Source material

»»

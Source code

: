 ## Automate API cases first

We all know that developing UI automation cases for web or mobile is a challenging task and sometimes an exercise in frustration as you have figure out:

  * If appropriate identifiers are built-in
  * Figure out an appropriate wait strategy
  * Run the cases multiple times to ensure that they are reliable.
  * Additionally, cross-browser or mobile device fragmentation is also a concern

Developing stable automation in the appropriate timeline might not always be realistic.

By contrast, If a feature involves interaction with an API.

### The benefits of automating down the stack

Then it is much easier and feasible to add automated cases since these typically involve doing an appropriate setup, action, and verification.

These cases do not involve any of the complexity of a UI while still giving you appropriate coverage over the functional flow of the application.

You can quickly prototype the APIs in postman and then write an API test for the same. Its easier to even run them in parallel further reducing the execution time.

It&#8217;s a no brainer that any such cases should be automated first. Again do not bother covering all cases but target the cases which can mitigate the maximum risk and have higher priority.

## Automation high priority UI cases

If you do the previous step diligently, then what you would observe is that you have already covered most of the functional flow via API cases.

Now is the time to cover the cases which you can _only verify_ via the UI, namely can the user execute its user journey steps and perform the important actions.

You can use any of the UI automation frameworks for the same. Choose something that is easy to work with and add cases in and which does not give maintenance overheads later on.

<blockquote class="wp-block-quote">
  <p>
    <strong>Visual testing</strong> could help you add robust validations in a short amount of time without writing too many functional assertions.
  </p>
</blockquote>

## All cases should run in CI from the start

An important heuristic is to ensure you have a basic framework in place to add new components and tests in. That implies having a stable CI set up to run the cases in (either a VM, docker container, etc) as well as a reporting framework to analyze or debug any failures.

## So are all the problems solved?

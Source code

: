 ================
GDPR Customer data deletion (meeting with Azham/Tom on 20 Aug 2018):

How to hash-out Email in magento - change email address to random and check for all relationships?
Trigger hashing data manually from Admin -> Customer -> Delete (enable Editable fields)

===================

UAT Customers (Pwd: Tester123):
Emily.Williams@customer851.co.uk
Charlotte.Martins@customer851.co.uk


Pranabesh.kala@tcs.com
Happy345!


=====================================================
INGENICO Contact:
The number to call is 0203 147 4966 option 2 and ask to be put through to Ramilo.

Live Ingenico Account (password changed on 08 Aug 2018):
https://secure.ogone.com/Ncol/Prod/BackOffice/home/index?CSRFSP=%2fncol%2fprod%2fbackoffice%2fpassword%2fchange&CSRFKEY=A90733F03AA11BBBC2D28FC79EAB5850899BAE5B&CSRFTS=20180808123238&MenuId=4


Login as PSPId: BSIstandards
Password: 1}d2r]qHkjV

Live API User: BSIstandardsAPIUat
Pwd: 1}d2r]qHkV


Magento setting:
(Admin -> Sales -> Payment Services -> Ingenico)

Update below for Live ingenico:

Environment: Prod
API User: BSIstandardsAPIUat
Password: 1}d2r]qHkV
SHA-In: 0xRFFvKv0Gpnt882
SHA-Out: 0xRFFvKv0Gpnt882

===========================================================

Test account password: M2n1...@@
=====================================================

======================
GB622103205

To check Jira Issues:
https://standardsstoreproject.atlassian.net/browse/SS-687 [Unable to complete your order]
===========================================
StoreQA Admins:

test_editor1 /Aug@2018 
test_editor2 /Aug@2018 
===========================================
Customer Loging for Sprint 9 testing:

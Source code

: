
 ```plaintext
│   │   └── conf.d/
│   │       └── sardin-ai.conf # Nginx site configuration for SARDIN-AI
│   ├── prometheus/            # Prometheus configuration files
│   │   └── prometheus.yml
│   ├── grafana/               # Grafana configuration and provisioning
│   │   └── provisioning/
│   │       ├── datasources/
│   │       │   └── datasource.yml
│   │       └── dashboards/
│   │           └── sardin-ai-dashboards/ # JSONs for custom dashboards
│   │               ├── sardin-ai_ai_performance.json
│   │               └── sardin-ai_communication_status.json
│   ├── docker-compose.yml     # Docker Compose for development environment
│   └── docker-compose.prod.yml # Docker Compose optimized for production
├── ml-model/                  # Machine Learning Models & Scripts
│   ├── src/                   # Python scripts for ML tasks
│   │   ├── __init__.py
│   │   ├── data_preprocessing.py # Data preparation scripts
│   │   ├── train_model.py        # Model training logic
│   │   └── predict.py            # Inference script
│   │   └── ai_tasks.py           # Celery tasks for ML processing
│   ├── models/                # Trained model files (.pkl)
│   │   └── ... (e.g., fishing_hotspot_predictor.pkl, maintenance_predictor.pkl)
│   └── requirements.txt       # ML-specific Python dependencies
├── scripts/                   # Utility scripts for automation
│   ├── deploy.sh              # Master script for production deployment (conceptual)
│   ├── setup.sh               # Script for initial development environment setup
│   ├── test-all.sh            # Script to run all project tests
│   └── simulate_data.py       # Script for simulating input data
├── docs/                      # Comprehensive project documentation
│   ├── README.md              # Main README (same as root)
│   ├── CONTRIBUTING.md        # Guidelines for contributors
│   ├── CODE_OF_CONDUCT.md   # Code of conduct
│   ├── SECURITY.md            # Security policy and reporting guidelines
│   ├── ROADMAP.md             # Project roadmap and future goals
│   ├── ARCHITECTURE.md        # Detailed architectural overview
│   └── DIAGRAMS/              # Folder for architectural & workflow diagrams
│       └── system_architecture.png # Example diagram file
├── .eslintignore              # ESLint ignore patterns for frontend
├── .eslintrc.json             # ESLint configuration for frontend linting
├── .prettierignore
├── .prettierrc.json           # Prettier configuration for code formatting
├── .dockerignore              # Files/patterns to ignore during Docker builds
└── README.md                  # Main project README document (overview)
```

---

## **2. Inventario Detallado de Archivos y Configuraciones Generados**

««

The problem
Restate every entry word for word.

Result of the task
Source code

: ## Automate API cases first

We all know that developing UI automation cases for web or mobile is a challenging task and sometimes an exercise in frustration as you have figure out:

  * If appropriate identifiers are built-in
  * Figure out an appropriate wait strategy
  * Run the cases multiple times to ensure that they are reliable.
  * Additionally, cross-browser or mobile device fragmentation is also a concern

Developing stable automation in the appropriate timeline might not always be realistic.

By contrast, If a feature involves interaction with an API.

### The benefits of automating down the stack

Then it is much easier and feasible to add automated cases since these typically involve doing an appropriate setup, action, and verification.

These cases do not involve any of the complexity of a UI while still giving you appropriate coverage over the functional flow of the application.

You can quickly prototype the APIs in postman and then write an API test for the same. Its easier to even run them in parallel further reducing the execution time.

It&#8217;s a no brainer that any such cases should be automated first. Again do not bother covering all cases but target the cases which can mitigate the maximum risk and have higher priority.

## Automation high priority UI cases

If you do the previous step diligently, then what you would observe is that you have already covered most of the functional flow via API cases.

Now is the time to cover the cases which you can _only verify_ via the UI, namely can the user execute its user journey steps and perform the important actions.

You can use any of the UI automation frameworks for the same. Choose something that is easy to work with and add cases in and which does not give maintenance overheads later on.

<blockquote class="wp-block-quote">
  <p>
    <strong>Visual testing</strong> could help you add robust validations in a short amount of time without writing too many functional assertions.
  </p>
</blockquote>

## All cases should run in CI from the start

An important heuristic is to ensure you have a basic framework in place to add new components and tests in. That implies having a stable CI set up to run the cases in (either a VM, docker container, etc) as well as a reporting framework to analyze or debug any failures.

## So are all the problems solved?

Source code

: ================
GDPR Customer data deletion (meeting with Azham/Tom on 20 Aug 2018):

How to hash-out Email in magento - change email address to random and check for all relationships?
Trigger hashing data manually from Admin -> Customer -> Delete (enable Editable fields)

===================

UAT Customers (Pwd: Tester123):
Emily.Williams@customer851.co.uk
Charlotte.Martins@customer851.co.uk


Pranabesh.kala@tcs.com
Happy345!


=====================================================
INGENICO Contact:
The number to call is 0203 147 4966 option 2 and ask to be put through to Ramilo.

Live Ingenico Account (password changed on 08 Aug 2018):
https://secure.ogone.com/Ncol/Prod/BackOffice/home/index?CSRFSP=%2fncol%2fprod%2fbackoffice%2fpassword%2fchange&CSRFKEY=A90733F03AA11BBBC2D28FC79EAB5850899BAE5B&CSRFTS=20180808123238&MenuId=4


Login as PSPId: BSIstandards
Password: 1}d2r]qHkjV

Live API User: BSIstandardsAPIUat
Pwd: 1}d2r]qHkV


Magento setting:
(Admin -> Sales -> Payment Services -> Ingenico)

Update below for Live ingenico:

Environment: Prod
API User: BSIstandardsAPIUat
Password: 1}d2r]qHkV
SHA-In: 0xRFFvKv0Gpnt882
SHA-Out: 0xRFFvKv0Gpnt882

===========================================================

Test account password: M2n1...@@
=====================================================

======================
GB622103205

To check Jira Issues:
https://standardsstoreproject.atlassian.net/browse/SS-687 [Unable to complete your order]
===========================================
StoreQA Admins:

test_editor1 /Aug@2018 
test_editor2 /Aug@2018 
===========================================
Customer Loging for Sprint 9 testing:

Source code

:
 ```plaintext
│   │   └── conf.d/
│   │       └── sardin-ai.conf # Nginx site configuration for SARDIN-AI
│   ├── prometheus/            # Prometheus configuration files
│   │   └── prometheus.yml
│   ├── grafana/               # Grafana configuration and provisioning
│   │   └── provisioning/
│   │       ├── datasources/
│   │       │   └── datasource.yml
│   │       └── dashboards/
│   │           └── sardin-ai-dashboards/ # JSONs for custom dashboards
│   │               ├── sardin-ai_ai_performance.json
│   │               └── sardin-ai_communication_status.json
│   ├── docker-compose.yml     # Docker Compose for development environment
│   └── docker-compose.prod.yml # Docker Compose optimized for production
├── ml-model/                  # Machine Learning Models & Scripts
│   ├── src/                   # Python scripts for ML tasks
│   │   ├── __init__.py
│   │   ├── data_preprocessing.py # Data preparation scripts
│   │   ├── train_model.py        # Model training logic
│   │   └── predict.py            # Inference script
│   │   └── ai_tasks.py           # Celery tasks for ML processing
│   ├── models/                # Trained model files (.pkl)
│   │   └── ... (e.g., fishing_hotspot_predictor.pkl, maintenance_predictor.pkl)
│   └── requirements.txt       # ML-specific Python dependencies
├── scripts/                   # Utility scripts for automation
│   ├── deploy.sh              # Master script for production deployment (conceptual)
│   ├── setup.sh               # Script for initial development environment setup
│   ├── test-all.sh            # Script to run all project tests
│   └── simulate_data.py       # Script for simulating input data
├── docs/                      # Comprehensive project documentation
│   ├── README.md              # Main README (same as root)
│   ├── CONTRIBUTING.md        # Guidelines for contributors
│   ├── CODE_OF_CONDUCT.md   # Code of conduct
│   ├── SECURITY.md            # Security policy and reporting guidelines
│   ├── ROADMAP.md             # Project roadmap and future goals
│   ├── ARCHITECTURE.md        # Detailed architectural overview
│   └── DIAGRAMS/              # Folder for architectural & workflow diagrams
│       └── system_architecture.png # Example diagram file
├── .eslintignore              # ESLint ignore patterns for frontend
├── .eslintrc.json             # ESLint configuration for frontend linting
├── .prettierignore
├── .prettierrc.json           # Prettier configuration for code formatting
├── .dockerignore              # Files/patterns to ignore during Docker builds
└── README.md                  # Main project README document (overview)
```

---

## **2. Inventario Detallado de Archivos y Configuraciones Generados**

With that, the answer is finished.